A pair of powerful reports from both sides of the Atlantic reveal that artificial intelligence and modernised payment infrastructures are rapidly reshaping finance, with direct implications for the cryptocurrency and blockchain ecosystem. Plaid’s latest research, conducted with The Harris Poll, shows that 54% of UK adults and 55% of US adults have used AI for financial tasks in the past year, while UK Finance details a payment sector moving beyond incremental upgrades to a complete redefinition around real-time, data-driven value exchange.
Plaid’s study, expanding on an April 2026 US report, highlights that intelligent finance — combining open banking data with AI — is shifting from experimental to expected. Consumers increasingly demand personalised guidance, proactive insights, and control mechanisms. Notably, adoption among Gen Z and Millennials is even higher: 77% of younger UK consumers have recently used AI for finances, and 61% believe handling money without AI will soon feel outdated. While American users show greater enthusiasm for AI-driven fair lending and expanded usage, UK users prioritise pragmatic benefits like budgeting and stress reduction, with a stronger preference for human oversight on major decisions.

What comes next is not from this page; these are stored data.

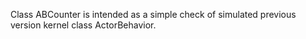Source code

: Class ABCounter is intended as a simple check of simulated previous version kernel class ActorBehavior.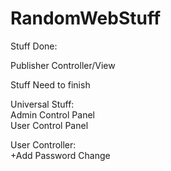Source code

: # RandomWebStuff

Stuff Done:<br/>

Publisher Controller/View<br/>

Stuff Need to finish<br/>

Universal Stuff:<br/>
Admin Control Panel<br/>
User Control Panel<br/>

User Controller:<br/>
+Add Password Change<br/>

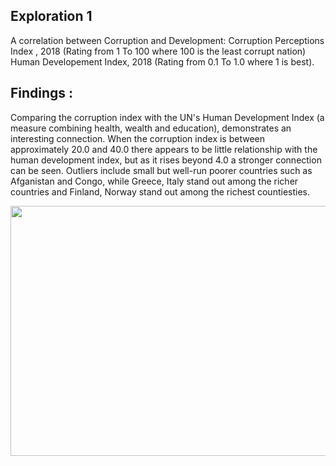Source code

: ## Exploration 1

A correlation between Corruption and Development: Corruption Perceptions Index , 2018 (Rating from 1 To 100 where 100 is the least corrupt nation) Human Developement Index, 2018 (Rating from 0.1 To 1.0 where 1 is best).

## Findings : 
Comparing the corruption index with the UN's Human Development Index (a measure combining health, wealth and education), demonstrates an interesting connection. When the corruption index is between approximately 20.0 and 40.0 there appears to be little relationship with the human development index, but as it rises beyond 4.0 a stronger connection can be seen. Outliers include small but well-run poorer countries such as Afganistan and Congo, while Greece, Italy stand out among the richer countries and Finland, Norway stand out among the richest countiesties.

<p float="left">
<img src="https://www.economist.com/sites/default/files/imagecache/640-width/imagecache/original-size/20111210_WOC210.gif" width="600" height="400">
</p>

Parallel to this consumer shift, UK Finance paints a picture of a payments industry in metamorphosis. Artificial intelligence, generative AI, and distributed ledger technologies (DLT) are moving from pilots into core operations — improving fraud detection, personalising services, and challenging traditional settlement models. Initiatives such as PSD3 and the Payment Services Regulation are building frameworks that balance safety with innovation, aiming to make real-time account-to-account (A2A) transfers the norm. The report underscores that digital sovereignty, interoperability, and embedded finance are now strategic priorities, with payments becoming the invisible backbone of the digital economy.
For the crypto sector, these twin developments carry significant weight. The widespread consumer comfort with AI-driven financial tools lowers barriers to trust in algorithmically managed assets and decentralised applications. UK Finance’s explicit inclusion of emerging digital currencies and DLT signals that blockchain-based settlement and digital wallets are not just fringe experiments but integral parts of the future payments mix. The emphasis on APIs, orchestration layers, and multi-rail systems directly aligns with the composability and interoperability that DeFi and Web3 projects champion. As traditional finance rebuilds itself around speed, transparency, and user control — principles native to crypto — the convergence creates a fertile ground for wider adoption of digital assets and decentralised protocols.